Monday, July 26, 2010

Day 1 of New Diet

I'm starting a new program today. It's a program I'm doing with the help of my friend Jacqui who is now a health coach. She's had huge success with it and has inspired me to give it a try. It's a high protein low calorie diet.
She tells me the first two days I'm going to be really hungry and then for 2 weeks it will be kind of hard, but then you just forget about eating and you start feeling great. I'm looking forward to that part, plus the loosing a lot of weight.
Wish me luck!
Start weight 160
goal is to lose 30

Thursday, March 18, 2010

Taking a break

Not from my diet but from blogging about it everyday. I've still been doing really good on my diet although I'm realizing the pounds aren't going to just melt away like I was hoping but I'm not willing to do anything extreme right now because I'm still breast feeding and I don't want to do anything that would harm little Ian. I already feel like I should be eating more calories for him, but really I'm just cutting out the sugar and carbs which were the bulk of the calories I was eating before. Now I'm adding alot more protein and vegetables which are much more nutritious for him anyways.
That being said, I do have bookclub tonight and all bets are off.. The girls bring way too good of food, including desserts, and I'm eating it all!

Monday, March 15, 2010

Day 15, March 15th

It's my birthday. So even though I didn't completely go off the wagon I decided I wasn't going to count calories just for one day. I actually think I did pretty good except I ate half a cinnamon roll and some 'healthy' brownies.
I can't believe it's been 2 weeks. It hasn't been that hard really. Once you're fully committed you just do it and think about it too much.
For lunch today I was thinking about all the places I could go for lunch to 'treat myself' but decided to go to the cafe attached to the health food store and I'm glad I did. I had a really good chicken quesadilla. I think it's going to be my new favorite restaurant. There are so many good healthy choices I can't wait to try a few more options.

Day 14

Calories 1524 Protein 102.7 Carbs 82.4 Fats 67.2

Obviously this isn't completely accurate because there was Birthday Cake involved that I haven't accounted for. But I had a fun lunch with my girlfriends and even still I did pretty good with my diet, but I'm a sucker for cake, can't help it.

Sunday, March 14, 2010

Day 13

Totals: Calories 1807 Protein 133.3 Carbs 115.6 Fat 53

Ok, I'll be honest. This may not be completely accurate. See it's my birthday weekend and my dear Kellee Kellee came to stay over and we went out to eat and I may or may not have has some chocolate mousse for dessert and then she may or may not have bought me a cupcake that I ate later that night. Although I did account for A cupcake, I'm sure the one I ate was more than 200 calories.
But Hey,
It's my Birthday! (almost)

Saturday, March 13, 2010

Day 12

Totals: Calories 1705 Protein 133.2 Carbs 86 Fat 68.9

My friend Jacqui recommended I try Greek Yogurt and Honey, so instead I put a little Agave and some Vanilla in with Greek Yogurt. It's my new favorite treat. Then I saw on 5 ingredients or less, to make chicken salad with Greek Yogurt so I made that today and it worked great too. Yum.

Friday, March 12, 2010

Day 11

Totals: Calories 1858 Protein 125.4 Carbs 130.2 Fat 70.o

Why do I feel like if I get over 1700 I'm a failure. Really 1800 is pretty darn good I have to say. I'm pretty sure that if I would have tracked my calories before my diet I would have been at nearly 3-4000 a day easy.

Thursday, March 11, 2010

Day 10

I was doing really good until I started chowing down on Sun Chips and Pistachios instead of carrots like I did last night.

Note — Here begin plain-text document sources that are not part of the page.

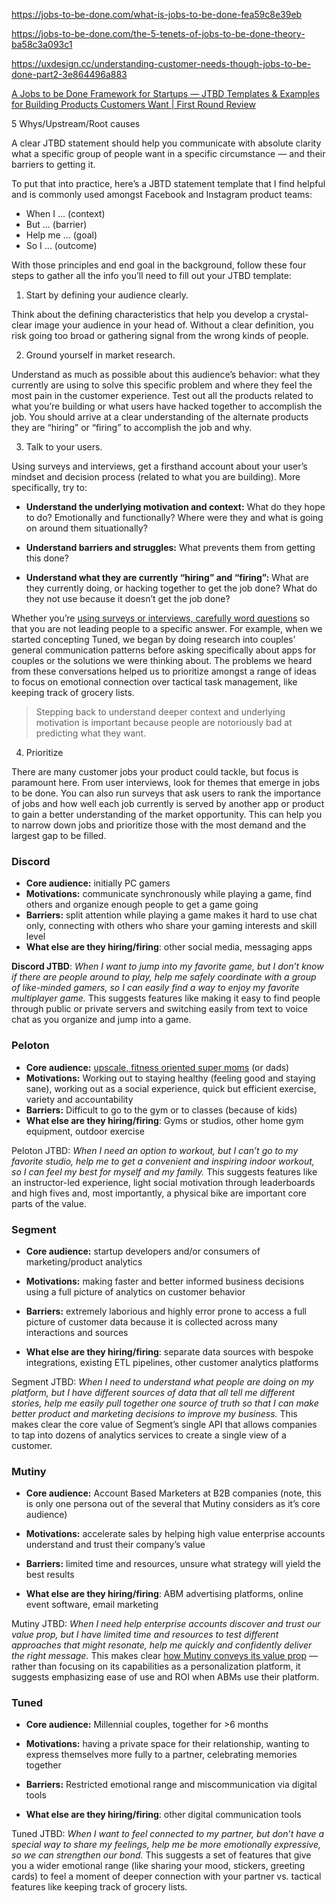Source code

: https://jobs-to-be-done.com/what-is-jobs-to-be-done-fea59c8e39eb

https://jobs-to-be-done.com/the-5-tenets-of-jobs-to-be-done-theory-ba58c3a093c1

https://uxdesign.cc/understanding-customer-needs-though-jobs-to-be-done-part2-3e864496a883

[A Jobs to be Done Framework for Startups — JTBD Templates & Examples for Building Products Customers Want | First Round Review](https://firstround.com/review/build-products-that-solve-real-problems-with-this-lightweight-jtbd-framework/)


5 Whys/Upstream/Root causes

A clear JTBD statement should help you communicate with absolute clarity what a specific group of people want in a specific circumstance — and their barriers to getting it.

To put that into practice, here’s a JBTD statement template that I find helpful and is commonly used amongst Facebook and Instagram product teams:

-   When I ... (context)
-   But ... (barrier)
-   Help me ... (goal)
-   So I ... (outcome)

With those principles and end goal in the background, follow these four steps to gather all the info you’ll need to fill out your JTBD template:

1. Start by defining your audience clearly.

Think about the defining characteristics that help you develop a crystal-clear image your audience in your head of. Without a clear definition, you risk going too broad or gathering signal from the wrong kinds of people.

2. Ground yourself in market research.

Understand as much as possible about this audience’s behavior: what they currently are using to solve this specific problem and where they feel the most pain in the customer experience. Test out all the products related to what you’re building or what users have hacked together to accomplish the job. You should arrive at a clear understanding of the alternate products they are “hiring” or “firing” to accomplish the job and why.

3. Talk to your users.

Using surveys and interviews, get a firsthand account about your user’s mindset and decision process (related to what you are building). More specifically, try to:

- **Understand the underlying motivation and context:** What do they hope to do? Emotionally and functionally? Where were they and what is going on around them situationally?
    
- **Understand barriers and struggles:** What prevents them from getting this done?
    
- **Understand what they are currently “hiring” and “firing”:** What are they currently doing, or hacking together to get the job done? What do they not use because it doesn’t get the job done?

Whether you’re [using surveys or interviews, carefully word questions](https://firstround.com/review/why-qualitative-market-research-belongs-in-your-startup-toolkit-and-how-to-wield-it-effectively/) so that you are not leading people to a specific answer. For example, when we started concepting Tuned, we began by doing research into couples’ general communication patterns before asking specifically about apps for couples or the solutions we were thinking about. The problems we heard from these conversations helped us to prioritize amongst a range of ideas to focus on emotional connection over tactical task management, like keeping track of grocery lists.

> Stepping back to understand deeper context and underlying motivation is important because people are notoriously bad at predicting what they want.

4. Prioritize

There are many customer jobs your product could tackle, but focus is paramount here. From user interviews, look for themes that emerge in jobs to be done. You can also run surveys that ask users to rank the importance of jobs and how well each job currently is served by another app or product to gain a better understanding of the market opportunity. This can help you to narrow down jobs and prioritize those with the most demand and the largest gap to be filled.

### Discord

- **Core audience:** initially PC gamers
- **Motivations:** communicate synchronously while playing a game, find others and organize enough people to get a game going
- **Barriers:** split attention while playing a game makes it hard to use chat only, connecting with others who share your gaming interests and skill level
- **What else are they hiring/firing**: other social media, messaging apps

**Discord JTBD**: _When I want to jump into my favorite game, but I don’t know if there are people around to play, help me safely coordinate with a group of like-minded gamers, so I can easily find a way to enjoy my favorite multiplayer game._ This suggests features like making it easy to find people through public or private servers and switching easily from text to voice chat as you organize and jump into a game.

### Peloton

- **Core audience:** [upscale, fitness oriented super moms](https://askwonder.com/research/customer-demographics-peloton-market-and-consumers-g8kjyism0) (or dads)
- **Motivations:** Working out to staying healthy (feeling good and staying sane), working out as a social experience, quick but efficient exercise, variety and accountability
- **Barriers:** Difficult to go to the gym or to classes (because of kids)
- **What else are they hiring/firing**: Gyms or studios, other home gym equipment, outdoor exercise 

Peloton JTBD: _When I need an option to workout, but I can’t go to my favorite studio, help me to get a convenient and inspiring indoor workout, so I can feel my best for myself and my family._ This suggests features like an instructor-led experience, light social motivation through leaderboards and high fives and, most importantly, a physical bike are important core parts of the value.

### Segment

-   **Core audience:** startup developers and/or consumers of marketing/product analytics
    
-   **Motivations:** making faster and better informed business decisions using a full picture of analytics on customer behavior
    
-   **Barriers:** extremely laborious and highly error prone to access a full picture of customer data because it is collected across many interactions and sources
    
-   **What else are they hiring/firing**: separate data sources with bespoke integrations, existing ETL pipelines, other customer analytics platforms
    

Segment JTBD: _When I need to understand what people are doing on my platform, but I have different sources of data that all tell me different stories, help me easily pull together one source of truth so that I can make better product and marketing decisions to improve my business._ This makes clear the core value of Segment’s single API that allows companies to tap into dozens of analytics services to create a single view of a customer.

### Mutiny

-   **Core audience:** Account Based Marketers at B2B companies (note, this is only one persona out of the several that Mutiny considers as it’s core audience)
    
-   **Motivations:** accelerate sales by helping high value enterprise accounts understand and trust their company’s value
    
-   **Barriers:** limited time and resources, unsure what strategy will yield the best results
    
-   **What else are they hiring/firing**: ABM advertising platforms, online event software, email marketing
    

Mutiny JTBD: _When I need help enterprise accounts discover and trust our value prop, but I have limited time and resources to test different approaches that might resonate, help me quickly and confidently deliver the right message._ This makes clear [how Mutiny conveys its value prop](https://firstround.com/review/your-marketing-org-is-slow-heres-a-framework-to-move-faster/) — rather than focusing on its capabilities as a personalization platform, it suggests emphasizing ease of use and ROI when ABMs use their platform.

### Tuned

-   **Core audience:** Millennial couples, together for >6 months
    
-   **Motivations:** having a private space for their relationship, wanting to express themselves more fully to a partner, celebrating memories together
    
-   **Barriers:** Restricted emotional range and miscommunication via digital tools
    
-   **What else are they hiring/firing**: other digital communication tools
    

Tuned JTBD: _When I want to feel connected to my partner, but don’t have a special way to share my feelings, help me be more emotionally expressive, so we can strengthen our bond._ This suggests a set of features that give you a wider emotional range (like sharing your mood, stickers, greeting cards) to feel a moment of deeper connection with your partner vs. tactical features like keeping track of grocery lists.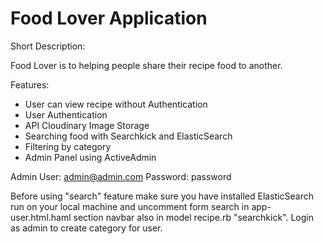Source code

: # Food Lover Application

Short Description:

Food Lover is to helping people share their recipe food to another.

Features:

* User can view recipe without Authentication
* User Authentication
* API Cloudinary Image Storage
* Searching food with Searchkick and ElasticSearch
* Filtering by category
* Admin Panel using ActiveAdmin

Admin User: admin@admin.com
Password: password

Before using "search" feature make sure you have installed ElasticSearch run on your local machine and uncomment form search in app-user.html.haml section navbar also in model recipe.rb "searchkick". Login as admin to create category for user.

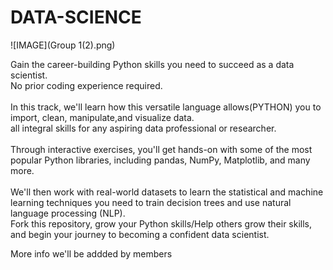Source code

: # DATA-SCIENCE
![IMAGE](Group 1(2).png)


Gain the career-building Python skills you need to succeed as a data scientist.<br />
No prior coding experience required.  <br /><br />
In this track, we'll learn how this versatile language allows(PYTHON) you to import, clean, manipulate,and visualize data.<br />
all integral skills for any aspiring data professional or researcher. <br /><br />
Through interactive exercises, you'll get hands-on with some of the most popular Python libraries, including pandas, NumPy, Matplotlib, and many more.<br /><br />
We'll then work with real-world datasets to learn the statistical and machine learning techniques you need to train decision trees and use natural language processing (NLP).<br /> 
Fork this repository, grow your Python skills/Help others grow their skills, and begin your journey to becoming a confident data scientist.<br />


More info we'll be addded by members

Totals: Calories 1892 Protein 120.5 Carbs 148.4 Fats 68.7

Tuesday, March 9, 2010

Day 9

I just ate the best Omelet. I think adding a little cottage cheese made all the difference.
2 eggs
1/2 cup cottage cheese
1/4 cup shredded cheese
1/4 cup milk
Spinach
a little Feta
Onion powder
Garlic powder
It seems simple but man was it good.
I was going to try and make this egg casserole that my mother in law made on Sunday but after cracking 6 eggs I added a splash of milk and smelled something funky. So I got the milk back out and smelled it and yuck. Had to throw it all away so instead of going through another 6 eggs I decided just to make an omelet and I'm glad I did.

Totals: Calories 1656 Protein 120.5 Carbs 66.8 Fat 47.5

Day 8

Ian is sick, I felt like I was getting sick, Ryan left out of town for a week, but I made it through.

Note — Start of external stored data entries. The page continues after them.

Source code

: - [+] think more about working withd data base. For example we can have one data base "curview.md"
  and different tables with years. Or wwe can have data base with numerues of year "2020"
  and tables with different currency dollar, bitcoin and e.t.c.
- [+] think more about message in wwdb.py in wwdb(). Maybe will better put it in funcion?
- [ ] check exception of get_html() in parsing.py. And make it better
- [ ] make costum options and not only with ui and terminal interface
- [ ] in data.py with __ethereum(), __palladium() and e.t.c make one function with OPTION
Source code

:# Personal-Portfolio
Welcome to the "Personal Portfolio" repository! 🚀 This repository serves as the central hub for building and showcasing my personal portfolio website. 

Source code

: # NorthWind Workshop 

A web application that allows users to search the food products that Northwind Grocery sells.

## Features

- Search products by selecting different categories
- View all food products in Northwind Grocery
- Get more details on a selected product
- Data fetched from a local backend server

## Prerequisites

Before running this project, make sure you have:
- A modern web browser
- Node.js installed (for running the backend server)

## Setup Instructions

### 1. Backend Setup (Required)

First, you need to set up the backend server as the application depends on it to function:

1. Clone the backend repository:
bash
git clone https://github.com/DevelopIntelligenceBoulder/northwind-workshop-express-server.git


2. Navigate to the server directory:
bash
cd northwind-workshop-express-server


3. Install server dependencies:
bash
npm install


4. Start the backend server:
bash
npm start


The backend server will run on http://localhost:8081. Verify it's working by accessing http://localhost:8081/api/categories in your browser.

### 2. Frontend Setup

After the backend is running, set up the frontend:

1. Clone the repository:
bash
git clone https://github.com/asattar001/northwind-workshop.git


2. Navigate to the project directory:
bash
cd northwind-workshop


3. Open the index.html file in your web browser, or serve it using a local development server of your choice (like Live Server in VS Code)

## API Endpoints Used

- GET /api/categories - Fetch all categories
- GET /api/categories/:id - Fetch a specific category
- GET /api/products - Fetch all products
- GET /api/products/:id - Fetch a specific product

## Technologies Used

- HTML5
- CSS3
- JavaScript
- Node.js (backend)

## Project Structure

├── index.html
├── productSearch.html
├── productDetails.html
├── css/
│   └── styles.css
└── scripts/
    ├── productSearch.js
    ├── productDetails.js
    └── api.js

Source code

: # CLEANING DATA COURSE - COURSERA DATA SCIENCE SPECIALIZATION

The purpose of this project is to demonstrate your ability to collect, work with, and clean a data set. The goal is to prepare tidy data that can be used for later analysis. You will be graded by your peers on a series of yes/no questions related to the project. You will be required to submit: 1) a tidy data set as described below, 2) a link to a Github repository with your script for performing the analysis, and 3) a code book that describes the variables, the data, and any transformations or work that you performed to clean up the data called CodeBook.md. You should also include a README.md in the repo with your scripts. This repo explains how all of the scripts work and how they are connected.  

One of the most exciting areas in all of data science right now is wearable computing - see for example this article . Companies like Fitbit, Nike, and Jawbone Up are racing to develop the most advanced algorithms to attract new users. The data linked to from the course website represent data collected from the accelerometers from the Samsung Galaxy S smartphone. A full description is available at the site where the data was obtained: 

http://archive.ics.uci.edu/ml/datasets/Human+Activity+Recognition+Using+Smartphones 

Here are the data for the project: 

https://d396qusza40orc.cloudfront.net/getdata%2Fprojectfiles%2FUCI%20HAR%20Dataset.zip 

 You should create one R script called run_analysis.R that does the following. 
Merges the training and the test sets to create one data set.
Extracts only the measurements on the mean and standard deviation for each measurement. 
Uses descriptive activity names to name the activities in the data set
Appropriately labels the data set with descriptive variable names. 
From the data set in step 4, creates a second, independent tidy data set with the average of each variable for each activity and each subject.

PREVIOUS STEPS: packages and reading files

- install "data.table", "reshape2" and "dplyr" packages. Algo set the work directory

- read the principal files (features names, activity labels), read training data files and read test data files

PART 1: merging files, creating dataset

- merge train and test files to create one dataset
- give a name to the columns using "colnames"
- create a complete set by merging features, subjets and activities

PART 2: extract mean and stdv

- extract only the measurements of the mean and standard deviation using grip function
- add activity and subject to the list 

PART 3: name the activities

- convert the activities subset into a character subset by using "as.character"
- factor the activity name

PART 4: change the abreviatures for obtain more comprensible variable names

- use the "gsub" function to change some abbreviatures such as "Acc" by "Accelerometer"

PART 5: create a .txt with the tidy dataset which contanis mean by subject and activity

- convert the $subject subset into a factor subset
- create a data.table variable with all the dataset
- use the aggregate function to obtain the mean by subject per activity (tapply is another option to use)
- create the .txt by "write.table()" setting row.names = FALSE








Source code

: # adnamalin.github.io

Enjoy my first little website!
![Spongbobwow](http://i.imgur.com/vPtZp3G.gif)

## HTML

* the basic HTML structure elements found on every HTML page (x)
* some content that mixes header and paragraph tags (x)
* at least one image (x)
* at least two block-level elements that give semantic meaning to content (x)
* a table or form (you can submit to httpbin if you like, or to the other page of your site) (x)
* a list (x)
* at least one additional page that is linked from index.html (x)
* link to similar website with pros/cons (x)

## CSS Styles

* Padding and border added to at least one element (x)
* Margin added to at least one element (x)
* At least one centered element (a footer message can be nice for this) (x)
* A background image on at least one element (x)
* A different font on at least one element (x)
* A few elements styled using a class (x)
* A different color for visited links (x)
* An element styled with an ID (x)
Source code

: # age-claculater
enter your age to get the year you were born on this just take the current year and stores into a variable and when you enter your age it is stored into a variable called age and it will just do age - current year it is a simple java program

Totals: Calories 1524 Protein 124.3 Carbs 124.7 Fat 55.9

Sunday, March 7, 2010

Day 6

Today was much better. I feel like my cravings for sugars are going away. I even went to a birthday party and didn't have any of the cake or ice cream, even though it looked really good. I even brought my own food so I wouldn't be tempted to munch on stuff. I honestly don't know how someone only eats 2000 calories a day without counting and being really strict. I'm at almost 1800 every day and I've cut nearly all my carbs and sugars. I think if I would have tracked what I ate before the diet I would be disgusted with myself at how many calories I was actually eating. I have to say Daily Burn .com has really helped me out. I just enter everything I eat as I go so I see exactly how my day is adding up. That way I know if I splurge on breakfast (add a banana to my protein shake) Then I should keep my dinner simple.

Totals: Calories 1765 Carbs 130 Protien 145.7 Fat 76.3

Friday, March 5, 2010

Day 5

Today was my toughest day but I made it through.

Totals: Calories 1749 Protein 181.4 Carb 87.6 Fats 75.7

Thursday, March 4, 2010

Negligible

Neg-li-gi-ble
adjective-
so small, trifling or unimportant that it may safely be neglected or disregarded.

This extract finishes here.